- _WORK REQUIRED_: Your answer must be the full listing below, repeated exactly, with no pictures in it.

- _RECORDS TO PROCESS_:
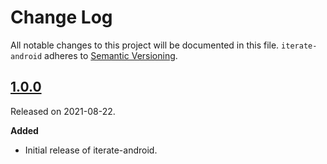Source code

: # Change Log

All notable changes to this project will be documented in this file.
`iterate-android` adheres to [Semantic Versioning](https://semver.org/).

## [1.0.0](https://github.com/iteratehq/iterate-android/releases/tag/v1.0.0)

Released on 2021-08-22.

**Added**

- Initial release of iterate-android.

- _COMPLETED EXERCISE_:
Source code

: # Change Log

All notable changes to this project will be documented in this file.
`iterate-android` adheres to [Semantic Versioning](https://semver.org/).

## [1.0.0](https://github.com/iteratehq/iterate-android/releases/tag/v1.0.0)

Released on 2021-08-22.

**Added**

- Initial release of iterate-android.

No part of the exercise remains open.